Nothing but the lines from the one including "那般联合体中, 我的自由是什么?" through the last line of the entries, restated exactly, should appear in the answer; omit the pictures.
════════
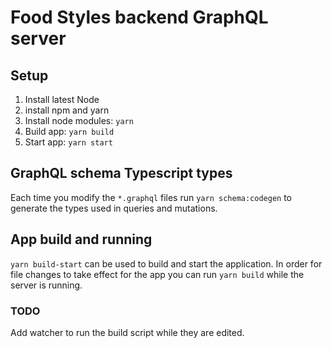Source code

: # Food Styles backend GraphQL server

## Setup
1. Install latest Node
2. install npm and yarn
3. Install node modules: `yarn`
4. Build app: `yarn build`
5. Start app: `yarn start`

## GraphQL schema Typescript types
Each time you modify the `*.graphql` files run `yarn schema:codegen` to generate the types used in queries and mutations.

## App build and running
`yarn build-start` can be used to build and start the application.
In order for file changes to take effect for the app you can run `yarn build` while the server is running.

### TODO
Add watcher to run the build script while they are edited.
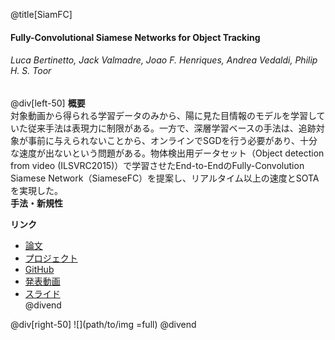 @title[SiamFC]
#### Fully-Convolutional Siamese Networks for Object Tracking
###### Luca Bertinetto, Jack Valmadre, Joao F. Henriques, Andrea Vedaldi, Philip H. S. Toor
@div[left-50]
__概要__  
対象動画から得られる学習データのみから、陽に見た目情報のモデルを学習していた従来手法は表現力に制限がある。一方で、深層学習ベースの手法は、追跡対象が事前に与えられないことから、オンラインでSGDを行う必要があり、十分な速度が出ないという問題がある。物体検出用データセット（Object detection from video (ILSVRC2015)）で学習させたEnd-to-EndのFully-Convolution Siamese Network（SiameseFC）を提案し、リアルタイム以上の速度とSOTAを実現した。  
__手法・新規性__  

__リンク__  
- [論文](https://arxiv.org/pdf/1606.09549.pdf)  
- [プロジェクト](https://www.robots.ox.ac.uk/~luca/siamese-fc.html)  
- [GitHub](https://github.com/bertinetto/cfnet)  
- [発表動画](https://youtu.be/jZoUalMMZ_0)  
- [スライド](https://pdfs.semanticscholar.org/presentation/4c91/827cceb97183c4d48ca09e1c7587577c8d54.pdf)  
@divend

@div[right-50]
![](path/to/img =full)
@divend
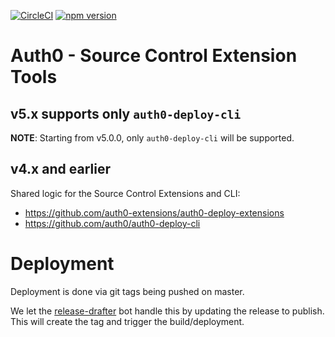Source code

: [![CircleCI](https://circleci.com/gh/auth0-extensions/auth0-source-control-extension-tools.svg?style=svg)](https://circleci.com/gh/auth0-extensions/auth0-source-control-extension-tools)
[![npm version](https://badge.fury.io/js/auth0-source-control-extension-tools.svg)](https://badge.fury.io/js/auth0-source-control-extension-tools)

# Auth0 - Source Control Extension Tools

## v5.x supports only `auth0-deploy-cli`

**NOTE**: Starting from v5.0.0, only `auth0-deploy-cli` will be supported.


## v4.x and earlier
Shared logic for the Source Control Extensions and CLI:

- https://github.com/auth0-extensions/auth0-deploy-extensions
- https://github.com/auth0/auth0-deploy-cli

# Deployment

Deployment is done via git tags being pushed on master.

We let the [release-drafter](https://github.com/apps/release-drafter) bot handle this by updating the release to publish. This will create the tag and trigger the build/deployment.
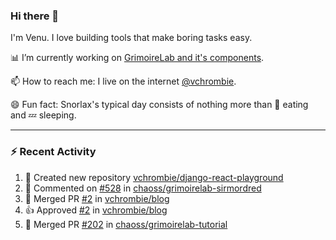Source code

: ### Hi there 👋

I'm Venu. I love building tools that make boring tasks easy.

📊 I’m currently working on [GrimoireLab and it's components](https://chaoss.github.io/grimoirelab).

📫 How to reach me: I live on the internet [@vchrombie](https://www.google.co.in/search?q=vchrombie).

😄 Fun fact: Snorlax's typical day consists of nothing more than :doughnut: eating and :zzz: sleeping.

---

### :zap: Recent Activity

<!--RECENT_ACTIVITY:start-->
1. 📔 Created new repository [vchrombie/django-react-playground](https://github.com/vchrombie/django-react-playground)
2. 💬 Commented on [#528](https://github.com/chaoss/grimoirelab-sirmordred/issues/528#issuecomment-1053909115) in [chaoss/grimoirelab-sirmordred](https://github.com/chaoss/grimoirelab-sirmordred)
3. 🎉 Merged PR [#2](https://github.com/vchrombie/blog/pull/2) in [vchrombie/blog](https://github.com/vchrombie/blog)
4. 👍 Approved [#2](https://github.com/vchrombie/blog/pull/2#pullrequestreview-894667079) in [vchrombie/blog](https://github.com/vchrombie/blog)
5. 🎉 Merged PR [#202](https://github.com/chaoss/grimoirelab-tutorial/pull/202) in [chaoss/grimoirelab-tutorial](https://github.com/chaoss/grimoirelab-tutorial)
<!--RECENT_ACTIVITY:end-->

<!--
**vchrombie/vchrombie** is a ✨ _special_ ✨ repository because its `README.md` (this file) appears on your GitHub profile.

Here are some ideas to get you started:

- 🔭 I’m currently working on ...
- 🌱 I’m currently learning ...
- 👯 I’m looking to collaborate on ...
- 🤔 I’m looking for help with ...
- 💬 Ask me about ...
- 📫 How to reach me: ...
- 😄 Pronouns: ...
- ⚡ Fun fact: ...
-->
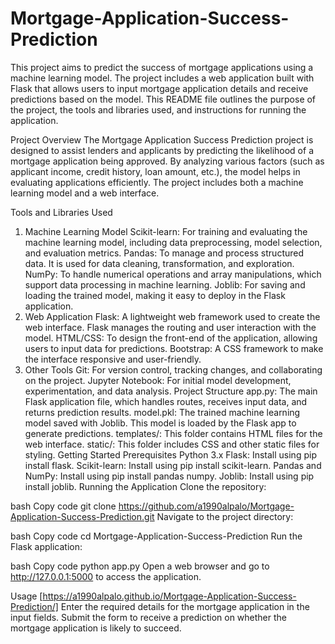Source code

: # Mortgage-Application-Success-Prediction

This project aims to predict the success of mortgage applications using a machine learning model. The project includes a web application built with Flask that allows users to input mortgage application details and receive predictions based on the model. This README file outlines the purpose of the project, the tools and libraries used, and instructions for running the application.

Project Overview
The Mortgage Application Success Prediction project is designed to assist lenders and applicants by predicting the likelihood of a mortgage application being approved. By analyzing various factors (such as applicant income, credit history, loan amount, etc.), the model helps in evaluating applications efficiently. The project includes both a machine learning model and a web interface.

Tools and Libraries Used
1. Machine Learning Model
Scikit-learn: For training and evaluating the machine learning model, including data preprocessing, model selection, and evaluation metrics.
Pandas: To manage and process structured data. It is used for data cleaning, transformation, and exploration.
NumPy: To handle numerical operations and array manipulations, which support data processing in machine learning.
Joblib: For saving and loading the trained model, making it easy to deploy in the Flask application.
2. Web Application
Flask: A lightweight web framework used to create the web interface. Flask manages the routing and user interaction with the model.
HTML/CSS: To design the front-end of the application, allowing users to input data for predictions.
Bootstrap: A CSS framework to make the interface responsive and user-friendly.
3. Other Tools
Git: For version control, tracking changes, and collaborating on the project.
Jupyter Notebook: For initial model development, experimentation, and data analysis.
Project Structure
app.py: The main Flask application file, which handles routes, receives input data, and returns prediction results.
model.pkl: The trained machine learning model saved with Joblib. This model is loaded by the Flask app to generate predictions.
templates/: This folder contains HTML files for the web interface.
static/: This folder includes CSS and other static files for styling.
Getting Started
Prerequisites
Python 3.x
Flask: Install using pip install flask.
Scikit-learn: Install using pip install scikit-learn.
Pandas and NumPy: Install using pip install pandas numpy.
Joblib: Install using pip install joblib.
Running the Application
Clone the repository:

bash
Copy code
git clone https://github.com/a1990alpalo/Mortgage-Application-Success-Prediction.git
Navigate to the project directory:

bash
Copy code
cd Mortgage-Application-Success-Prediction
Run the Flask application:

bash
Copy code
python app.py
Open a web browser and go to http://127.0.0.1:5000 to access the application.

Usage [https://a1990alpalo.github.io/Mortgage-Application-Success-Prediction/]
Enter the required details for the mortgage application in the input fields.
Submit the form to receive a prediction on whether the mortgage application is likely to succeed.
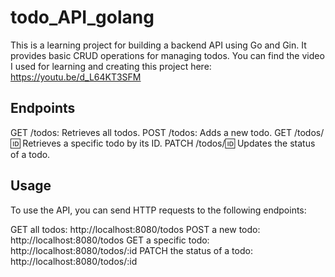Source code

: # todo_API_golang

This is a learning project for building a backend API using Go and Gin. It provides basic CRUD operations for managing todos.
You can find the video I used for learning and creating this project here: https://youtu.be/d_L64KT3SFM

## Endpoints
GET /todos: Retrieves all todos.
POST /todos: Adds a new todo.
GET /todos/:id: Retrieves a specific todo by its ID.
PATCH /todos/:id: Updates the status of a todo.

## Usage
To use the API, you can send HTTP requests to the following endpoints:

GET all todos: http://localhost:8080/todos
POST a new todo: http://localhost:8080/todos
GET a specific todo: http://localhost:8080/todos/:id
PATCH the status of a todo: http://localhost:8080/todos/:id
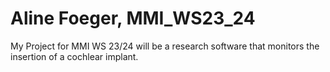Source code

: # Aline Foeger, MMI_WS23_24

My Project for MMI WS 23/24 will be a research software that monitors the insertion of a cochlear implant.
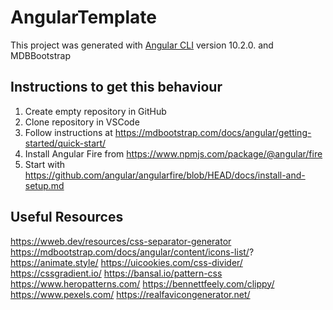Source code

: # AngularTemplate

This project was generated with [Angular CLI](https://github.com/angular/angular-cli) version 10.2.0. and MDBBootstrap

## Instructions to get this behaviour

1. Create empty repository in GitHub
2. Clone repository in VSCode
3. Follow instructions at https://mdbootstrap.com/docs/angular/getting-started/quick-start/
4. Install Angular Fire from https://www.npmjs.com/package/@angular/fire
5. Start with https://github.com/angular/angularfire/blob/HEAD/docs/install-and-setup.md

## Useful Resources
https://wweb.dev/resources/css-separator-generator
https://mdbootstrap.com/docs/angular/content/icons-list/?
https://animate.style/
https://uicookies.com/css-divider/
https://cssgradient.io/
https://bansal.io/pattern-css
https://www.heropatterns.com/
https://bennettfeely.com/clippy/
https://www.pexels.com/
https://realfavicongenerator.net/
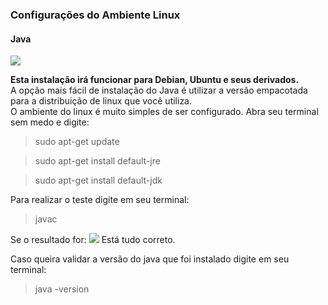 ### Configurações do Ambiente Linux ###

#### Java
<img src="https://cdn.iconscout.com/icon/free/png-256/java-43-569305.png">

**Esta instalação irá funcionar para Debian, Ubuntu e seus derivados.**<br/>
A opção mais fácil de instalação do Java é utilizar a versão empacotada para a distribuição de linux que você utiliza.<br/>
O ambiente do linux é muito simples de ser configurado. Abra seu terminal sem medo e digite:


> sudo apt-get update

> sudo apt-get install default-jre

> sudo apt-get install default-jdk

Para realizar o teste digite em seu terminal:

> javac

Se o resultado for: 
<img src="https://i.imgur.com/XoQj6x1.png">
Está tudo correto.

Caso queira validar a versão do java que foi instalado digite em seu terminal:

> java -version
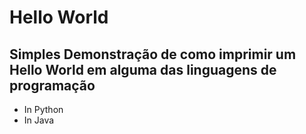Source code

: # Hello World

## Simples Demonstração de como imprimir um Hello World em alguma das linguagens de programação
- In Python
- In Java

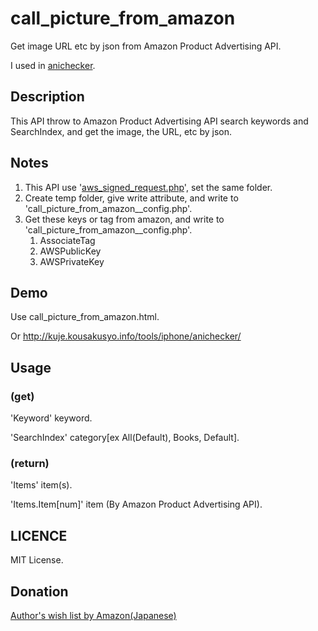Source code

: # call_picture_from_amazon

Get image URL etc by json from Amazon Product Advertising API.

I used in [anichecker](http://kuje.kousakusyo.info/tools/anichecker/ "anichecker").

## Description

This API throw to Amazon Product Advertising API search keywords and SearchIndex, and get the image, the URL, etc by json.

## Notes

1. This API use '[aws_signed_request.php](http://www.ulrichmierendorff.com/software/aws_hmac_signer.html)', set the same folder.
1. Create temp folder, give write attribute, and write to 'call_picture_from_amazon__config.php'.
1. Get these keys or tag from amazon, and write to 'call_picture_from_amazon__config.php'.
	1. AssociateTag
	1. AWSPublicKey
	1. AWSPrivateKey

## Demo

Use call_picture_from_amazon.html.

Or <http://kuje.kousakusyo.info/tools/iphone/anichecker/>

## Usage

### (get)

'Keyword' keyword.

'SearchIndex' category[ex All(Default), Books, Default].

### (return)

'Items' item(s).

'Items.Item[num]' item (By  Amazon Product Advertising API).

## LICENCE

MIT License.

## Donation

[Author's wish list by Amazon(Japanese)](https://www.amazon.jp/hz/wishlist/ls/5BAWD0LZ89V9?ref_=wl_share)
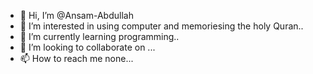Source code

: - 👋 Hi, I’m @Ansam-Abdullah
- 👀 I’m interested in using computer and memoriesing the holy Quran..
- 🌱 I’m currently learning programming..
- 💞️ I’m looking to collaborate on ...
- 📫 How to reach me none...

<!---
Ansam-Abdullah/Ansam-Abdullah is a ✨ special ✨ repository because its `README.md` (this file) appears on your GitHub profile.
You can click the Preview link to take a look at your changes.
--->
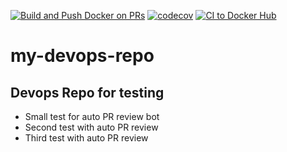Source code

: [![Build and Push Docker on PRs](https://github.com/natan-dias/my-devops-repo/actions/workflows/new_ci.yaml/badge.svg?event=pull_request)](https://github.com/natan-dias/my-devops-repo/actions/workflows/new_ci.yaml) [![codecov](https://codecov.io/gh/natan-dias/my-devops-repo/graph/badge.svg?token=GSHQHG9UAD)](https://codecov.io/gh/natan-dias/my-devops-repo) [![CI to Docker Hub](https://github.com/natan-dias/my-devops-repo/actions/workflows/ci.yml/badge.svg)](https://github.com/natan-dias/my-devops-repo/actions/workflows/ci.yml)

# my-devops-repo

## Devops Repo for testing

- Small test for auto PR review bot
- Second test with auto PR review
- Third test with auto PR review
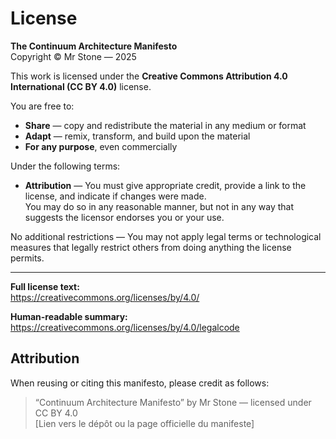# License

**The Continuum Architecture Manifesto**  
Copyright © Mr Stone — 2025

This work is licensed under the **Creative Commons Attribution 4.0 International (CC BY 4.0)** license.

You are free to:

- **Share** — copy and redistribute the material in any medium or format  
- **Adapt** — remix, transform, and build upon the material  
- **For any purpose**, even commercially

Under the following terms:

- **Attribution** — You must give appropriate credit, provide a link to the license, and indicate if changes were made.  
  You may do so in any reasonable manner, but not in any way that suggests the licensor endorses you or your use.

No additional restrictions — You may not apply legal terms or technological measures that legally restrict others from doing anything the license permits.

---

**Full license text:**  
https://creativecommons.org/licenses/by/4.0/

**Human-readable summary:**  
https://creativecommons.org/licenses/by/4.0/legalcode

## Attribution

When reusing or citing this manifesto, please credit as follows:

> “Continuum Architecture Manifesto” by Mr Stone — licensed under CC BY 4.0  
> [Lien vers le dépôt ou la page officielle du manifeste]

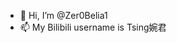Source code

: - 👋 Hi, I’m @Zer0Belia1
- 📫 My Bilibili username is Tsing婉君


<!---
Zer0Belia1/Zer0Belia1 is a ✨ special ✨ repository because its `README.md` (this file) appears on your GitHub profile.
You can click the Preview link to take a look at your changes.
--->
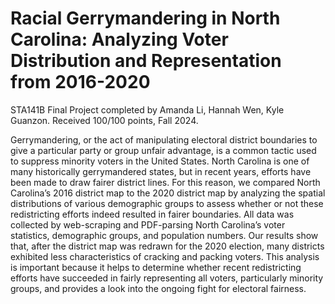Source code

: # Racial Gerrymandering in North Carolina: Analyzing Voter Distribution and Representation from 2016-2020
STA141B Final Project completed by Amanda Li, Hannah Wen, Kyle Guanzon. Received 100/100 points, Fall 2024.

Gerrymandering, or the act of manipulating electoral district boundaries to give a particular party or group unfair advantage, is a common tactic used to suppress minority voters in the United States. North Carolina is one of many historically gerrymandered states, but in recent years, efforts have been made to draw fairer district lines. For this reason, we compared North Carolina’s 2016 district map to the 2020 district map by analyzing the spatial distributions of various demographic groups to assess whether or not these redistricting efforts indeed resulted in fairer boundaries. All data was collected by web-scraping and PDF-parsing North Carolina’s voter statistics, demographic groups, and population numbers. Our results show that, after the district map was redrawn for the 2020 election, many districts exhibited less characteristics of cracking and packing voters. This analysis is important because it helps to determine whether recent redistricting efforts have succeeded in fairly representing all voters, particularly minority groups, and provides a look into the ongoing fight for electoral fairness.

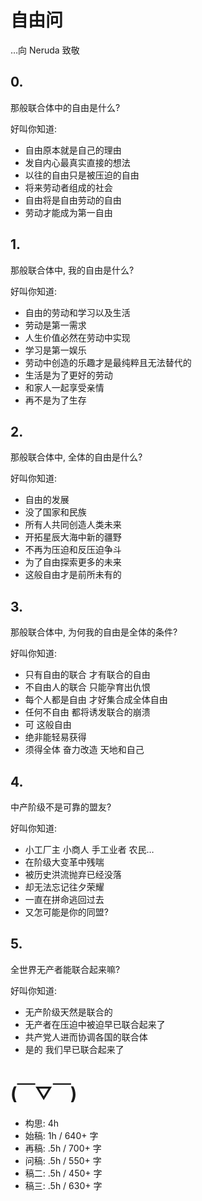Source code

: # 自由问
…向 Neruda 致敬

## 0.

那般联合体中的自由是什么?

好叫你知道: 

- 自由原本就是自己的理由
- 发自内心最真实直接的想法
- 以往的自由只是被压迫的自由
- 将来劳动者组成的社会
- 自由将是自由劳动的自由
- 劳动才能成为第一自由

## 1.

那般联合体中, 我的自由是什么? 

好叫你知道: 

- 自由的劳动和学习以及生活
- 劳动是第一需求
- 人生价值必然在劳动中实现
- 学习是第一娱乐 
- 劳动中创造的乐趣才是最纯粹且无法替代的
- 生活是为了更好的劳动
- 和家人一起享受亲情
- 再不是为了生存

## 2.

那般联合体中, 全体的自由是什么? 

好叫你知道: 

- 自由的发展 
- 没了国家和民族 
- 所有人共同创造人类未来 
- 开拓星辰大海中新的疆野 
- 不再为压迫和反压迫争斗 
- 为了自由探索更多的未来 
- 这般自由才是前所未有的 

## 3.

那般联合体中, 为何我的自由是全体的条件? 

好叫你知道: 

- 只有自由的联合 才有联合的自由
- 不自由人的联合 只能孕育出仇恨
- 每个人都是自由 才好集合成全体自由
- 任何不自由 都将诱发联合的崩溃
- 可 这般自由 
- 绝非能轻易获得
- 须得全体 奋力改造 天地和自己

## 4.

中产阶级不是可靠的盟友? 

好叫你知道: 

- 小工厂主 小商人 手工业者 农民… 
- 在阶级大变革中残喘 
- 被历史洪流抛弃已经没落
- 却无法忘记往夕荣耀 
- 一直在拼命逃回过去 
- 又怎可能是你的同盟? 

## 5.

全世界无产者能联合起来嘛? 

好叫你知道: 

- 无产阶级天然是联合的 
- 无产者在压迫中被迫早已联合起来了 
- 共产党人进而协调各国的联合体 
- 是的 我们早已联合起来了 


# (￣▽￣)

- 构思: 4h
- 始稿: 1h / 640+ 字
- 再稿: .5h / 700+ 字
- 问稿: .5h / 550+ 字
- 稿二: .5h / 450+ 字
- 稿三: .5h / 630+ 字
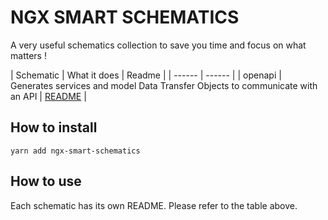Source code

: # NGX SMART SCHEMATICS

A very useful schematics collection to save you time and focus on what matters !

| Schematic | What it does | Readme |
| ------ | ------ |
| openapi | Generates services and model Data Transfer Objects to communicate with an API | [README](./open-api/README.md) |

## How to install
`yarn add ngx-smart-schematics`

## How to use
Each schematic has its own README. Please refer to the table above.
════════
◆ Answer for the task:
那般联合体中, 我的自由是什么? 

好叫你知道: 

- 自由的劳动和学习以及生活
- 劳动是第一需求
- 人生价值必然在劳动中实现
- 学习是第一娱乐 
- 劳动中创造的乐趣才是最纯粹且无法替代的
- 生活是为了更好的劳动
- 和家人一起享受亲情
- 再不是为了生存

## 2.

那般联合体中, 全体的自由是什么? 

好叫你知道: 

- 自由的发展 
- 没了国家和民族 
- 所有人共同创造人类未来 
- 开拓星辰大海中新的疆野 
- 不再为压迫和反压迫争斗 
- 为了自由探索更多的未来 
- 这般自由才是前所未有的 

## 3.

那般联合体中, 为何我的自由是全体的条件? 

好叫你知道: 

- 只有自由的联合 才有联合的自由
- 不自由人的联合 只能孕育出仇恨
- 每个人都是自由 才好集合成全体自由
- 任何不自由 都将诱发联合的崩溃
- 可 这般自由 
- 绝非能轻易获得
- 须得全体 奋力改造 天地和自己

## 4.

中产阶级不是可靠的盟友? 

好叫你知道: 

- 小工厂主 小商人 手工业者 农民… 
- 在阶级大变革中残喘 
- 被历史洪流抛弃已经没落
- 却无法忘记往夕荣耀 
- 一直在拼命逃回过去 
- 又怎可能是你的同盟? 

## 5.

全世界无产者能联合起来嘛? 

好叫你知道: 

- 无产阶级天然是联合的 
- 无产者在压迫中被迫早已联合起来了 
- 共产党人进而协调各国的联合体 
- 是的 我们早已联合起来了 


# (￣▽￣)

- 构思: 4h
- 始稿: 1h / 640+ 字
- 再稿: .5h / 700+ 字
- 问稿: .5h / 550+ 字
- 稿二: .5h / 450+ 字
- 稿三: .5h / 630+ 字
Source code

: # NGX SMART SCHEMATICS

A very useful schematics collection to save you time and focus on what matters !

| Schematic | What it does | Readme |
| ------ | ------ |
| openapi | Generates services and model Data Transfer Objects to communicate with an API | [README](./open-api/README.md) |

## How to install
`yarn add ngx-smart-schematics`

## How to use
Each schematic has its own README. Please refer to the table above.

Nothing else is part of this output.